Mirdiff Hills project on display at Cityscape Global in Dubai's World Trade Centre.
Mirdiff Hills project on display at Cityscape Global in Dubai's World Trade Centre.

Welcome realism on show at Dubai property marketplace



Cityscape Global, the trade show for the property and real estate industry, has made a habit of grabbing headlines over the years. In the period leading up to the onset of the 2008 global financial crisis, the show was the apparent staging post for speculative schemes that were bigger, better and taller than anything that had ever been built before.

A new realism has settled over the show in recent times and it is one that all of us should welcome. While much of the same excitement courses through the exhibition floor, driven by the slick sales patter of marketing professionals and buttressed by the expensively produced and intricately detailed models of proposed schemes, a change in tone is perceptible. Where once the currency of Cityscape was architectural marvels, now it is more focused on delivering buildings and residences that make commercial sense and meet genuine market needs. The art of the improbable has been usurped by certainty and completion dates.

That is not to say that the flights of fancy of old have been entirely abandoned.
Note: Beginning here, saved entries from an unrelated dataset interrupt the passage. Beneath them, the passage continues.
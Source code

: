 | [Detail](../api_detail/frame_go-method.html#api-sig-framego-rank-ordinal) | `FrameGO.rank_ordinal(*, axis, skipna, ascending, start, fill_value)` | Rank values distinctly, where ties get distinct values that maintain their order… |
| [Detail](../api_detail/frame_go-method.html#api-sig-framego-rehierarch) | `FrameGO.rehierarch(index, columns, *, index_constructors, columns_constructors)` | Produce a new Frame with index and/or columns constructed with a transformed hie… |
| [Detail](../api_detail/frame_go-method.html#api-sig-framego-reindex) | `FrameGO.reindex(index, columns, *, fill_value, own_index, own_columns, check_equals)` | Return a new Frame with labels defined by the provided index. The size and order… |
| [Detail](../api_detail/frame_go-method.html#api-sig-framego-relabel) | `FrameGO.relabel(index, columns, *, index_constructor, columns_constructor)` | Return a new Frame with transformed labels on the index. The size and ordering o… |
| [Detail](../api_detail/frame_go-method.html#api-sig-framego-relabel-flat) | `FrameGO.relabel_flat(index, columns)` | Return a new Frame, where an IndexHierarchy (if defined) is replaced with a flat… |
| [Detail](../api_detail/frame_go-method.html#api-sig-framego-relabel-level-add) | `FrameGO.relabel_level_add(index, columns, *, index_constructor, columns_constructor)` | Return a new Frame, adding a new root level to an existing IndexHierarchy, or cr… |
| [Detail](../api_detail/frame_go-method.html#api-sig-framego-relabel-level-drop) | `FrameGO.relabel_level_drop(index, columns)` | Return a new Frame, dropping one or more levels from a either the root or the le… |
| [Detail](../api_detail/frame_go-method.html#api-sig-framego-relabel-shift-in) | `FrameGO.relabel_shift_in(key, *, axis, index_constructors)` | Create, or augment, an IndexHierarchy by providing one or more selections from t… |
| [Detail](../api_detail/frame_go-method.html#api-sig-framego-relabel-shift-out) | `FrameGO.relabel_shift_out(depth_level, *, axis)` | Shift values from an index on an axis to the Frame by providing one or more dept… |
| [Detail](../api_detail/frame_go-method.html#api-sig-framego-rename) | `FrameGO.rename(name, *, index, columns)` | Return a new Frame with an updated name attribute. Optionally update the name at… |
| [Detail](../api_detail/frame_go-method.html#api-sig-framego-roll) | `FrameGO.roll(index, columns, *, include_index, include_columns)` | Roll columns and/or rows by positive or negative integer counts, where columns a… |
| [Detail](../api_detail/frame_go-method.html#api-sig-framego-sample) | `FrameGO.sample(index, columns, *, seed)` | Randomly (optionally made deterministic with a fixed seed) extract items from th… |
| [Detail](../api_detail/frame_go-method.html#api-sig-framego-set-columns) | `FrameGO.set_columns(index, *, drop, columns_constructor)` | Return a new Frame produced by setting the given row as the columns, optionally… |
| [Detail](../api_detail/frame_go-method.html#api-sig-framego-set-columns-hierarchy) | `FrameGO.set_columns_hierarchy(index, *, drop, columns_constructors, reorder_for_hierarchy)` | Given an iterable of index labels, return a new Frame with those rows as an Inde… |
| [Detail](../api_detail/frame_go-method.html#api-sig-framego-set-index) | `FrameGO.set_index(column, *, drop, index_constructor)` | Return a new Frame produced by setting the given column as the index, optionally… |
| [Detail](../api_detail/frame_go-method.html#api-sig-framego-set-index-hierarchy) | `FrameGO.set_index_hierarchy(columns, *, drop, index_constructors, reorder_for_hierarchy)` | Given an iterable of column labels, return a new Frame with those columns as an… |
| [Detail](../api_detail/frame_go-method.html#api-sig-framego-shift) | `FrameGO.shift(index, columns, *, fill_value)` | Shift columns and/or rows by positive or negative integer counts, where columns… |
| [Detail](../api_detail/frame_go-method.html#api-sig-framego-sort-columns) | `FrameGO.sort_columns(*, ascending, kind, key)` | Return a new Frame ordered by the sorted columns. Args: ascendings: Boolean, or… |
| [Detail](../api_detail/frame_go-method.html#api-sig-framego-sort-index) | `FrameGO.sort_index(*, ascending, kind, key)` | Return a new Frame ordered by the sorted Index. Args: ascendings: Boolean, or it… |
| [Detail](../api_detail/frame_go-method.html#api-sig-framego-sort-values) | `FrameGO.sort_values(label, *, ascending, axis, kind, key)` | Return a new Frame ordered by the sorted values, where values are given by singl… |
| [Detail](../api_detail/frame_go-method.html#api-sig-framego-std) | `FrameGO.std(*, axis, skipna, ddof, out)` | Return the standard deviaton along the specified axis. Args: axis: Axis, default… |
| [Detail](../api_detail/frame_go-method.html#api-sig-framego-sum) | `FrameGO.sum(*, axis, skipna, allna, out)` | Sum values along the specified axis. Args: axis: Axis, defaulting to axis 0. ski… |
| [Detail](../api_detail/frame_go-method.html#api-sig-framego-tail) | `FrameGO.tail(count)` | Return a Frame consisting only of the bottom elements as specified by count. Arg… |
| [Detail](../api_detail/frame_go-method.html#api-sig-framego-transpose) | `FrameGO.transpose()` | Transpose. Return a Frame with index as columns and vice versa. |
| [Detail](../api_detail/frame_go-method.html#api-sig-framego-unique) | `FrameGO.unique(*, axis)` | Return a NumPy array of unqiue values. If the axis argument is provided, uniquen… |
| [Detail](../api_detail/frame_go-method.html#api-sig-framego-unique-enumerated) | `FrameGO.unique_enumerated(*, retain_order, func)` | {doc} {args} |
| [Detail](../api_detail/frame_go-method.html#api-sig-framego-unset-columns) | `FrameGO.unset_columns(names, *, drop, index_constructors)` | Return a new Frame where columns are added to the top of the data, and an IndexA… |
As The National reported, The Kleindienst Group unveiled The Floating Venice at the show, a development billed as "the world's first five-star floating destination." But elsewhere, many other low-rise schemes seemed to focused on detail, cost and payment plans. More the nuts and bolts of delivery than the flourish of the architect's pen.

This strongly indicates that the property market continues to mature and that developers are aware that luxury developments can and should be supported by more affordable housing. The twin facts of lower oil prices and the broader slowdown in the region's economy mean there will be increased demand for this type of stock.

Foreign investors have long recognised this country as a good place to buy property in. While that sentiment was created years ago by the buzz of searing skyscraper schemes, it is now laced with more nuance. Buyers enter the market here with certainty and confidence. They are also less likely to flip properties, as they did in the past, and more likely to seek long-term returns on their investment. Long may the new realism of the market continue to prosper.